Reicht der Wunsch nach Frieden?

Unter der Leitung des Dirigenten tasten sich die jungen Menschen vorsichtig an die vermeintlichen Feinde heran. Die temperamentvolle Geigerin Layla trifft auf den ebenfalls starken Charakter des israelischen Stargeigers Ron (Daniel Donskoy) und eine berührende Liebesgeschichte entwickelt sich zwischen der israelischen Hornistin Shira (Eyan Pinkovich) und dem palästinensischen Klarinettisten Omar (Mehdi Meskar).

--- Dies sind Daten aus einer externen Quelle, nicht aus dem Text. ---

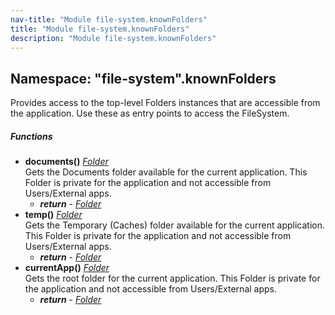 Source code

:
 ```yaml
---
nav-title: "Module file-system.knownFolders"
title: "Module file-system.knownFolders"
description: "Module file-system.knownFolders"
---
```

## Namespace: "file-system".knownFolders
Provides access to the top-level Folders instances that are accessible from the application. Use these as entry points to access the FileSystem.

##### Functions
 - **documents()** [_Folder_](../../file-system/Folder.md)  
     Gets the Documents folder available for the current application. This Folder is private for the application and not accessible from Users/External apps.
   - _**return**_ - [_Folder_](../../file-system/Folder.md)
 - **temp()** [_Folder_](../../file-system/Folder.md)  
     Gets the Temporary (Caches) folder available for the current application. This Folder is private for the application and not accessible from Users/External apps.
   - _**return**_ - [_Folder_](../../file-system/Folder.md)
 - **currentApp()** [_Folder_](../../file-system/Folder.md)  
     Gets the root folder for the current application. This Folder is private for the application and not accessible from Users/External apps.
   - _**return**_ - [_Folder_](../../file-system/Folder.md)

Deren tragisches Ende mag überzeichnet wirken, zerschlägt aber in konsequenter Art jede Hoffnung auf ein schnelles Ende des Konfliktes. Die verbindende Kraft der Musik sowie der mutige Entschluss, Frieden überhaupt erst zu wollen und Schritte in seine Richtung zu tun, zeigen dennoch Wirkung, wenn auch nicht das erwünschte Resultat.

Angelehnt ist die Idee zum Film „CRESCENDO#makemusicnotwar“ an das seit 1999 existierende „West-Eastern-Dive Orchestra“, das aus Musikern aus Israel, Palästina und anderen arabischen Ländern besteht und weltweit auftritt. Diese sowie viele weitere Initiativen mutiger Menschen auf beiden Seiten des Konflikts zeigen auch jenseits der fiktiven Welt des Films immer wieder, dass Menschen, die einander zuhören, die Hoffnung auf Frieden aufrechterhalten.